Ce qui frappe dans la forteresse et constitue son principal intérêt, ce sont ses dimensions lors du commun et la vision diachronique qu’elle présente de quatre siècles d’évolution d’histoire de la fortification, rassemblés sur un même édifice. Au contraire de nombreux châteaux forts, figés dans leur évolution après la guerre de Cent Ans, Châtel bénéficie au XVème siècle, pour les raisons politiques, d’une spectaculaire adaptation à l’artillerie à boulets métalliques. D’où la difficulté pour les membres de l’association  et les visiteurs, de situer exactement les étapes successives de la construction.

Il apparaît qu’à l’origine les comtes de Vaudémont ont édifié une massive tour – donjon de plan presque carré, précédée d’une porte d’entrée située à l’intérieur d’une clôture rectangulaire de murs ou peut être de palissades. Au nord de larges fossés et zones boisés offrent une protection suffisante pour l’époque. Au sud, la Moselle a entaillé la falaise calcaire dont l’assise apparaît en plusieurs endroits et des ruisseaux aujourd’hui disparus délimitent un promontoire entre leurs lits. De cette tour primitive subsiste une base large de 17 à 19 mètres, aux murs épais de 3.12 à 3.40 mètres et qui présentent plusieurs assises de parement calcaire en moyen appareil. L’occupation de l’esplanade, appuyée sur le sol géologique, suit de près l’érection de la « grande tour carrée ». Les analyses de carbone 14, effectuées dans une série de petits bâtiments rectangulaires dont certains sont pavés, corroborent la datation que la trouvaille d’une monnaie bretonne de la seconde moitié du XIIème siècle avait pu suggérer.

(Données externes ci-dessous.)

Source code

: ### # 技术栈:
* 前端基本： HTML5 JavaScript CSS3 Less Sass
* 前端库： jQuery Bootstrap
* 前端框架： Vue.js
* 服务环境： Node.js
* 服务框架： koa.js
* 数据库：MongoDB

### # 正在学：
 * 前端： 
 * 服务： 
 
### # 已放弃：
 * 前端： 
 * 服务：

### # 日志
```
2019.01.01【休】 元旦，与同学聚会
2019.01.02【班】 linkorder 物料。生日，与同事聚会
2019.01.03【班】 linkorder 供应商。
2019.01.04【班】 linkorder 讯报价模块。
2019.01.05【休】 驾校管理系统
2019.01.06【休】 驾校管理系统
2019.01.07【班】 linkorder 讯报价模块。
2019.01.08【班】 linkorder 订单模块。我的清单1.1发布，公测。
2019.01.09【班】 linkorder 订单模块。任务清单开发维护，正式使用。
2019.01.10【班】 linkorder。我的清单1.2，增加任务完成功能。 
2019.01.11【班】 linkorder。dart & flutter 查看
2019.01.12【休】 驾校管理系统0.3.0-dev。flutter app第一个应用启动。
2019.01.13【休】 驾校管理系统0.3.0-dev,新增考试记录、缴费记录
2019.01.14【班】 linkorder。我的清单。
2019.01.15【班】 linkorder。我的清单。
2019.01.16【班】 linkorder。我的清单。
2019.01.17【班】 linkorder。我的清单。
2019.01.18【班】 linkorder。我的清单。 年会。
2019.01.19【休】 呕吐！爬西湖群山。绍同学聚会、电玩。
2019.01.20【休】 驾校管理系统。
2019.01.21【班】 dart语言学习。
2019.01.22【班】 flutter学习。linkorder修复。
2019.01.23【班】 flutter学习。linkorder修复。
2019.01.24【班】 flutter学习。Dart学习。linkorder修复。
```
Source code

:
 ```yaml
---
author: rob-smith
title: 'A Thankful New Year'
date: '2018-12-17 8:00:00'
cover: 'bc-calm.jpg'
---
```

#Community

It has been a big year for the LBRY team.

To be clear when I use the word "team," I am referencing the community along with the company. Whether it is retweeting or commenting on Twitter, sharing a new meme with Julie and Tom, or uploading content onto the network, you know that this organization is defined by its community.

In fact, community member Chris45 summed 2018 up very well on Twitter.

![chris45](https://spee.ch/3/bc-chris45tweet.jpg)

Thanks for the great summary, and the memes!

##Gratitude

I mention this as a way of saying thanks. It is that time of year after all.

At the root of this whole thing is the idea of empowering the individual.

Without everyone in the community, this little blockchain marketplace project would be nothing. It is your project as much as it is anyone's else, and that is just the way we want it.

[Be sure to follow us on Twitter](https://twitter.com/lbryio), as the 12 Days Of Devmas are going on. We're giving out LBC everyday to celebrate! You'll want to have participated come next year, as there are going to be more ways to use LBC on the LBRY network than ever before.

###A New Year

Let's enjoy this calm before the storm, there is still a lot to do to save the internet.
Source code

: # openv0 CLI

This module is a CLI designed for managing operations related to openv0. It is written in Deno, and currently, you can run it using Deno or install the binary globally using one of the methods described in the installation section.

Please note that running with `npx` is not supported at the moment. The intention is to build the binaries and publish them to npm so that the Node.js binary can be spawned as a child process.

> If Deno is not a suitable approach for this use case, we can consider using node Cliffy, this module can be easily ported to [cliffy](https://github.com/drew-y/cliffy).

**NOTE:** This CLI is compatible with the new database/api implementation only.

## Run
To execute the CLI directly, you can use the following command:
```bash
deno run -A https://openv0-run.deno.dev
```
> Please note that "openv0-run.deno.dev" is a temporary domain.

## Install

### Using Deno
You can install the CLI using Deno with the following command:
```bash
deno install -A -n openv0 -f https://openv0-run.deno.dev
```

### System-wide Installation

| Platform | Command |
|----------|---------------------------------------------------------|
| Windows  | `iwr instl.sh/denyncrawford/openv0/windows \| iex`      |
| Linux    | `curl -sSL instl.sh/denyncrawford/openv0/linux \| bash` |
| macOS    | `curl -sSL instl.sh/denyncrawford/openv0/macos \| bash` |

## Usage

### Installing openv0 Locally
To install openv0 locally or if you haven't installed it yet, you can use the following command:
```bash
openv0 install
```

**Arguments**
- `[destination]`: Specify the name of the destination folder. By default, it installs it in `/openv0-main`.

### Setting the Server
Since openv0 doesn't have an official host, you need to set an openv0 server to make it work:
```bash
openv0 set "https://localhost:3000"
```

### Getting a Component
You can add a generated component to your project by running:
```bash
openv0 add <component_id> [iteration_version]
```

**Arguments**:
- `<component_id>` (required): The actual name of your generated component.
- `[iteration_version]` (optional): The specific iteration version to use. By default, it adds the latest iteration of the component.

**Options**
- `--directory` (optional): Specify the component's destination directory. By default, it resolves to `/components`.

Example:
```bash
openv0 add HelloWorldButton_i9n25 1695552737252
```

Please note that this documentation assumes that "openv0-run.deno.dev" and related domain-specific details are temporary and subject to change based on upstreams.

L’architecture de la grosse tour circulaire, dite de l’Etuve du Trésor des archives, édifiée en contrebas du promontoire, les prélèvements de mortiers du mur Est, marquant la limite extrême d’un seconde étape de construction du premier tiers du XIIIème siècle. L’on sait qu’à cette époque les comtes de Bar avaient avancé des sommes importantes à leurs vassaux, les Vaudémont, et l’on peut attribuer au comtes Hugues II et à son fils Hugues III cette extension en Sud et en Est ; car leurs successeurs, les comtes Henri I et Henri II iront guerroyer en Italie et se débattront dans de grosses difficultés financières.
Cette attribution au comtes Hugues II et Hugues III est confirmée par l’exceptionnelle trouvaille en août 1992 du moule intact du sceau équestre de Hugues III ( +1243). Ce moule était tombé dans une anfractuosité de rocher de la salle d’archères qui jouxte à l’Est la Tour du Trésor des archives.



Une grande tour rectangulaire s’ajoure à la première et double la surface primitive sur le promontoire rocheux que défendent des murs talutés, dotés de grandes archères plongeantes dont certaines atteignent 2.10 mètres de hauteur. Au Nord, du coté du village qui était venu autrefois rechercher la sécurité près du château, s’élevaient l’Eglise castrale, plus tard agrandie au XVème siècle, et les bâtiments utilitaires. Enfin, à l’Ouest du coté de la petite ville qui se crée à cette époque en contrebas du rocher, la défense de l’entrée du château est renforcée par une grosse tour de flanquement et une tour porte, précédée d’un pont levis.